Yield: 1 loaf of bread/ 14 slices
Serving size: 1 slice
Since I first shared my original recipe for Miracle bread, it has become one of my most popular recipes. This version, Miracle Brioche Bread, may be my favorite iteration of that original recipe. It’s lightly sweet and buttery in taste, with a lovely soft texture. It goes well with any of your favorite toppings. Enjoy it with everything from peanut butter to burgers, as it’s delicious with both sweet and savory toppings.
- 4 large eggs
- 1 2/3 cups (185.92g) of freshly shredded, low moisture, whole milk mozzarella cheese
- 3 oz. (85.05g) cream cheese
- 1 tbsp. (14.2g) unsalted butter
- 3 1/3 tbsp. (51.97g) egg white powder, here’s a link to the brand I use
- 1 1/2 tsp. (7.2g) baking soda
- 1/3 cup (55g) granular erythritol
- Preheat the oven to 350°F (180 °C).
- Line a large loaf pan with two pieces of parchment paper as follows. Place the first piece of paper to cover the length of the pan from end to end and up the far sides. Place the second piece on top, going widthwise and up the two remaining sides.
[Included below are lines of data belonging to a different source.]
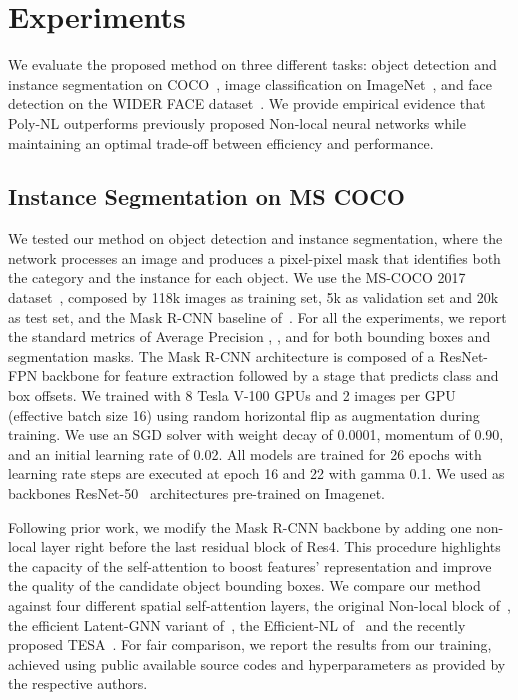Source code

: \documentclass[10pt,twocolumn,letterpaper]{article}
\begin{document}
\section{Experiments}
We evaluate the proposed method on three different tasks: object detection and instance segmentation on COCO~\cite{lin2014microsoft}, image classification on ImageNet~\cite{russakovsky2015imagenet}, and face detection on the WIDER FACE dataset~\cite{yang2016wider}. We provide empirical evidence that Poly-NL outperforms previously proposed Non-local neural networks while maintaining an optimal trade-off between efficiency and performance.

\subsection{Instance Segmentation on MS COCO}
We tested our method on object detection and instance segmentation, where the network processes an image and produces a pixel-pixel mask that identifies both the category and the instance for each object. We use the MS-COCO 2017 dataset~\cite{lin2014microsoft}, composed by 118k images as training set, 5k as validation set and 20k as test set, and the Mask R-CNN baseline of~\cite{he2017mask}. For all the experiments, we report the standard metrics of Average Precision , , and  for both bounding boxes and segmentation masks. The Mask R-CNN architecture is composed of a ResNet-FPN backbone for feature extraction followed by a stage that predicts class and box offsets. We trained with 8 Tesla V-100 GPUs and 2 images per GPU (effective batch size 16) using random horizontal flip as augmentation during training. We use an SGD solver with weight decay of 0.0001, momentum of 0.90, and an initial learning rate of 0.02. All models are trained for 26 epochs with learning rate steps are executed at epoch 16 and 22 with gamma 0.1. We used as backbones ResNet-50~\cite{he2016deep} architectures pre-trained on Imagenet.

Following prior work, we modify the Mask R-CNN backbone by adding one non-local layer right before the last residual block of Res4. This procedure highlights the capacity of the self-attention to boost features' representation and improve the quality of the candidate object bounding boxes. We compare our method against four different spatial self-attention layers, the original Non-local block of~\cite{wang2018non}, the efficient Latent-GNN variant of~\cite{zhang2019latentgnn}, the Efficient-NL of~\cite{shen2021efficient} and the recently proposed TESA~\cite{babiloni2020tesa}. For fair comparison, we report the results from our training, achieved using public available source codes and hyperparameters as provided by the respective authors. 
\end{document}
- Butter the parchment paper generously. I use four medium binder clips to secure the parchment paper to the loaf pan while buttering. Doing so makes buttering the parchment easier.
- Place the eggs, egg white powder, erythritol, and baking soda in a bowl. Stir just slightly to combine. The mixture does not need to be smooth or mixed very well. It’s okay if it’s very lumpy as long as all the egg white powder has gotten wet. Scrape any powder on the sides of the bowl back down into the egg mixture.
- Pour the egg mixture into the bowl of a food processor fitted with a steel blade. Process on high until smooth.
- Place the butter and cream cheese into a large microwaveable bowl. Place the shredded cheese on top of the butter and cream cheese.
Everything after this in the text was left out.